Joel Marapil, International Indigenous Music Summit, 2024

Joel Marapil|
Joel Marapil (pronounced HO-elle mah-rah-PILL) is an Indigenous Mapuche from Chile and a Werken – a cultural elder for the Kechukawin community, and a poet. As with the opening  Night Gala, this evening began with deep traditional roots: a lone man with his voice, a jaw harp, an ancient horn, and a hand drum. (And onstage translation from Jorge Requena Ramos, Artistic Director of the West End Cultural Centre in Winnipeg.) With his sometimes gentle and wavering, sometimes strong and commanding voice, Marapil charmed the packed audience, teaching them the words to sing along, and inspiring spontaneous clapping. He commented that “the different colours of people’s hair in the audience is like different flowers in a garden.” One of his refrains was, “Say hello to your sister / Say hello to your brother,” and one comment was about ”how to multiply the joy.” He introduced one song by saying, unlike popular entertainers in stadiums, shouting, “where are the ladies at,” he was going to sing “where are the peoples at?” Then he sang a song with chorus asking where this or that Indigenous tribe was, with the answer “they’re here,” in the room – and  taught the crowd to  sing it with him. The standing ovation he received at the end was no surprise.

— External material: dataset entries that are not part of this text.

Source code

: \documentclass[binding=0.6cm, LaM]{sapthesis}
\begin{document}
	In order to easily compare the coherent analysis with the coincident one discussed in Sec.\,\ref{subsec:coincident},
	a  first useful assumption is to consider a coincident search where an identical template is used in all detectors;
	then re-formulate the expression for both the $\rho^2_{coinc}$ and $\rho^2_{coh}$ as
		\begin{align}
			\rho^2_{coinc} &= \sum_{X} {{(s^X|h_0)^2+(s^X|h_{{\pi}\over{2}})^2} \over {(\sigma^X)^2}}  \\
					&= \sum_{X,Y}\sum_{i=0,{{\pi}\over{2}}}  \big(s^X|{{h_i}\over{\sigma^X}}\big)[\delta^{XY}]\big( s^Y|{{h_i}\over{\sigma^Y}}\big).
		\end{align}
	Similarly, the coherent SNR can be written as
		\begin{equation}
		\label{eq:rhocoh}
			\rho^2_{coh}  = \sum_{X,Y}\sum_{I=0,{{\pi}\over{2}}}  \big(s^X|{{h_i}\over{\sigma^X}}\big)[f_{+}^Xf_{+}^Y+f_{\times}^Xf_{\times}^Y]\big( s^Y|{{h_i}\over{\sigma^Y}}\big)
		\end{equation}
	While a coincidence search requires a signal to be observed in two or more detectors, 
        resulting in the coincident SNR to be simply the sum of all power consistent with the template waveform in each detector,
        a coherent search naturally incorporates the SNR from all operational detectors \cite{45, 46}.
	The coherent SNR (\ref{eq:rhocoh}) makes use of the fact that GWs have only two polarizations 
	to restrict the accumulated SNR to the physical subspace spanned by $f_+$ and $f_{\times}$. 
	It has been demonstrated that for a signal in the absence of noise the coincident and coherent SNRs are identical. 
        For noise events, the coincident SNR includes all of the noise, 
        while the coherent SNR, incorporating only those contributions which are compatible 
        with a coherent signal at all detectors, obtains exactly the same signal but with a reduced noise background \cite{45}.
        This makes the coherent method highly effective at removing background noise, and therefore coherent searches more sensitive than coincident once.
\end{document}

Ellescriv, International Indigenous Music Summit, 2024

Ellescriv is the indie-rock project of Lorissa Scriven, a member of Saulteau Nations, from the Northern B.C. town of Taylor (Treaty 8 territory). Scriven has a great voice, with a little vulnerability around the edges, and a little country-style hurtin’ in it. She was very thankful to have been invited to the 2024 IIMS with her guitarist and bassist, though unfortunately her drummer was unable to attend. “Dreams,” a song from her brand new album Wandering the Pine, was about remaining passionate about  making music through the ups and downs of being an artist. With a handful of chords, and alternating tempos between the verses and the chorus, she brought a lot of heart to the performance.


Alan Syliboy, International Indigenous Music Summit, 2024

Alan Syliboy and The Thundermakers
Alan Syliboy (pronounced SILL-uh-boy) comes from Millbrook First Nation Community in Truro, Nova Scotia, and his Thundermakers are a seven-piece band:  fiddle, acoustic guitar, electric guitar, powwow drum, percussion, drum kit, electric bass, and keyboards (as well as two female dancers in full traditional dress for the opening song). They’re a blues-rock band with choral-powwow-chant background vocals, where almost everybody in the band vocalizes in unison (rather than harmony). They also spread the lead singing duties around, as Syliboy performed a spoken-word song about a canoe on the river being his  mother, leading him through life and then back home as it ends; percussionist Aaron Prosper sang a traditional whale hunting song; and acoustic guitarist Hubert Francis led an Irish jig “about the little people” – which got the crowd up and dancing.